The event is part of World Fisheries Day celebrations, taking place on Nov. 21.
Dr. Ratana Chuenpagdee, University Research Professor, and project director of Too Big To Ignore, and Dr. Barbara Neis, John Lewis Paton Distinguished University Professor, and project director, On the Move Partnership, are organizing the event.
Both co-lead an OFI research module focused on informing governance responses in order to achieve sustainable fisheries.
They invite all members of the university community to attend.
“World Fisheries Day is celebrated each year to acknowledge the important contribution of millions of men and women whose work in the fisheries, along the value chain, has supplied global populations with food that is high in nutritional value,” Dr. Chuenpagdee told the Gazette.
“It is also an opportunity to discuss issues related to fisheries sustainability, especially from the perspective of people whose livelihoods depend on them.”
Dr. Neis says fisheries encompass everything from fish harvesting through processing and marketing, as well as fisheries research, science and management.
“Gender and other forms of inequality limit our access to talent, insight and creativity – all essential to addressing the challenges of achieving sustainable fisheries in the context of changing oceans, markets, technologies and labour forces,” she said.
“Inequality contributes to both vulnerability and to waste and we can afford neither. Join us as we talk about how to address this challenge.”
Organizers want to promote the value of fisheries, in particular small-scale fisheries, to the economic, environmental and social well-being of Newfoundland and Labrador, acknowledging the critical role of women in fisheries.
A number of researchers, as well as community-based organizations, will be on hand to showcase aquatic-related research and educational materials with interactive information booths, video and photo displays.
They will also highlight how local fish and seafood and equitable fisheries can be part of healthy lifestyles and viable communities around the world.

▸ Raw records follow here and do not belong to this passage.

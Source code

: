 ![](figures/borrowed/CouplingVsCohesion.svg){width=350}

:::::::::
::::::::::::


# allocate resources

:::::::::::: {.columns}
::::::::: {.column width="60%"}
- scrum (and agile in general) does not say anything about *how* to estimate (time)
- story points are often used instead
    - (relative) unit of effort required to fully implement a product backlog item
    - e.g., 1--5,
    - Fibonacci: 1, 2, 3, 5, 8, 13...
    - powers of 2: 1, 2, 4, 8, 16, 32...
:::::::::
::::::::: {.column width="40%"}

Among those participating are the Department of Ocean Sciences, Faculty of Science; the Oceans Learning Partnership; World Wildlife Fund Canada; the Newfoundland and Labrador chapter of the Canadian Parks and Wilderness Society; Fish Food & Allied Workers Union; N.L. fish harvesting associations; Fishing for Success; and the Wooden Boat Museum of Newfoundland and Labrador.
The event will also include the 100% FISH Recipe Contest. Those attending can taste various fish dishes, made from parts of fish that are not normally used, and vote for their favourite.
Later in the evening, a panel discussion will encourage conversation and discussion about zero waste in Newfoundland and Labrador’s fisheries from the standpoint of women involved in diverse aspects of fisheries.
The event gets underway at 7 p.m. in IIC-2001, Bruneau Centre for Research and Innovation. Dr. Chuenpagdee will chair the discussion.
Panellists scheduled to participate include Dr. Neis; Joanne Smyth, regional director, policy and economics branch, Fisheries and Oceans Canada; Kimberly Orren, co-founder/board member, Fishing for Success; Doretta Strickland, vice-president, industrial, retail and offshore, Fish, Food and Allied Workers; and Jane Adey, Memorial alumna and host of The Broadcast.
They will share their reflections on how to minimize fish waste through fuller utilization of fish and the fuller utilization of human potential and creativity by promoting gender equality. A reception will take place afterwards.
More details about the free event are available online. Free parking is available in lot 18.